One of the most extensive and ambitious attempts by politicians to control digital firms is reflected in the European Digital Services Act, which went into effect at the end of August. Amazon (AMZN), Apple (AAPL), Google (GOOG), Microsoft (MSFT), Snapchat, TikTok, and Meta (META), the owners of Facebook and Instagram, are among the businesses that are affected.
Microsoft and AWS had a combined market share of 70–80% in the UK market for cloud infrastructure services last year, according to Ofcom. Google, which has a 5–10% market share, is their main rival.
In its research, Ofcom highlighted market characteristics, such as switching costs, that make it more challenging for customers to move providers or utilize several providers.
According to a statement from Ofcom, it may be more difficult for rivals to grow and successfully compete with AWS and Microsoft for both new and existing customers' business if customers find it difficult to move between and use different providers.
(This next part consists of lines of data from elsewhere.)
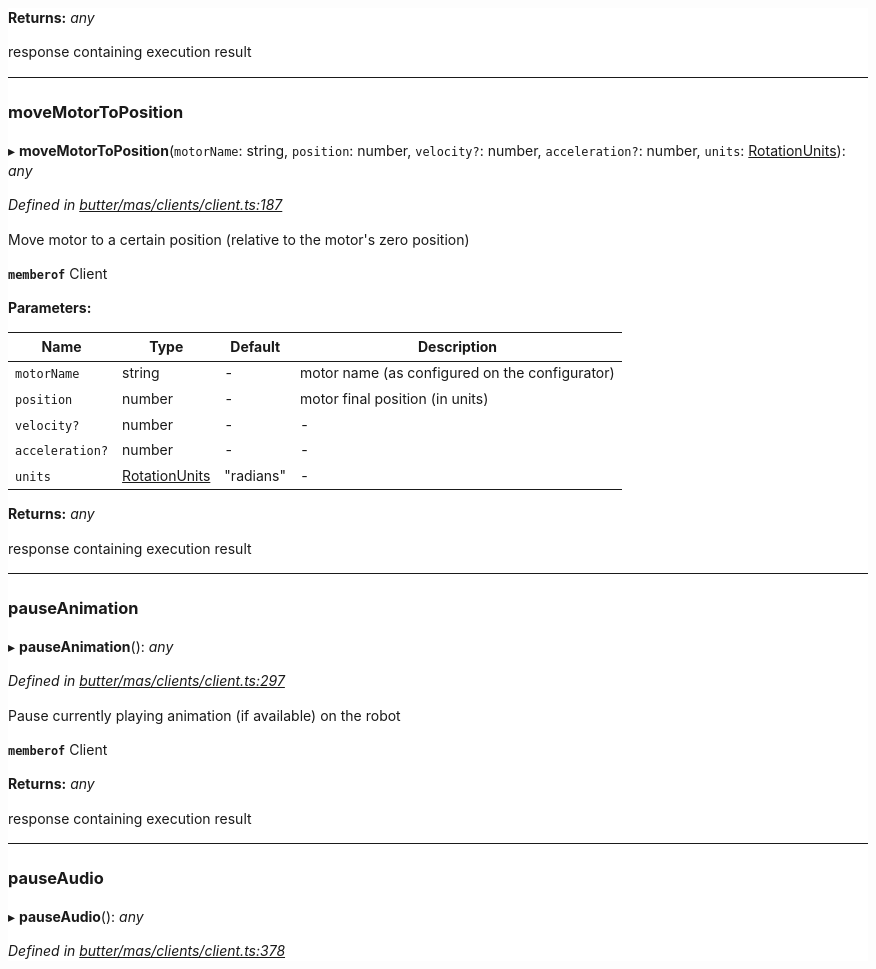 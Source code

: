 **Returns:** *any*

response containing execution result

___

###  moveMotorToPosition

▸ **moveMotorToPosition**(`motorName`: string, `position`: number, `velocity?`: number, `acceleration?`: number, `units`: [RotationUnits](../modules/_butter_mas_interfaces_types_.md#rotationunits)): *any*

*Defined in [butter/mas/clients/client.ts:187](https://github.com/butter-robotics/Butter.MAS.JavascriptAPI/blob/f2f46d3/butter/mas/clients/client.ts#L187)*

Move motor to a certain position (relative to the motor's zero position)

**`memberof`** Client

**Parameters:**

Name | Type | Default | Description |
------ | ------ | ------ | ------ |
`motorName` | string | - | motor name (as configured on the configurator) |
`position` | number | - | motor final position (in units) |
`velocity?` | number | - | - |
`acceleration?` | number | - | - |
`units` | [RotationUnits](../modules/_butter_mas_interfaces_types_.md#rotationunits) | "radians" | - |

**Returns:** *any*

response containing execution result

___

###  pauseAnimation

▸ **pauseAnimation**(): *any*

*Defined in [butter/mas/clients/client.ts:297](https://github.com/butter-robotics/Butter.MAS.JavascriptAPI/blob/f2f46d3/butter/mas/clients/client.ts#L297)*

Pause currently playing animation (if available) on the robot

**`memberof`** Client

**Returns:** *any*

response containing execution result

___

###  pauseAudio

▸ **pauseAudio**(): *any*

*Defined in [butter/mas/clients/client.ts:378](https://github.com/butter-robotics/Butter.MAS.JavascriptAPI/blob/f2f46d3/butter/mas/clients/client.ts#L378)*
The research also expressed worry about Microsoft's and other cloud providers' software licensing policies.
Microsoft and Amazon both pledged to communicate with the CMA in a "constructive" manner.
AWS noted that it disagreed with Ofcom's conclusions nevertheless, in a statement. The representative stated, "We... believe they are based on a fundamental misconception of the services and discounts offered, as well as how the IT sector functions," adding that "the cloud has made switching between providers easier than ever."
A Microsoft representative continued, saying, "We are committed to ensuring the UK cloud industry remains innovative, highly competitive, and an accelerator for growth across the economy."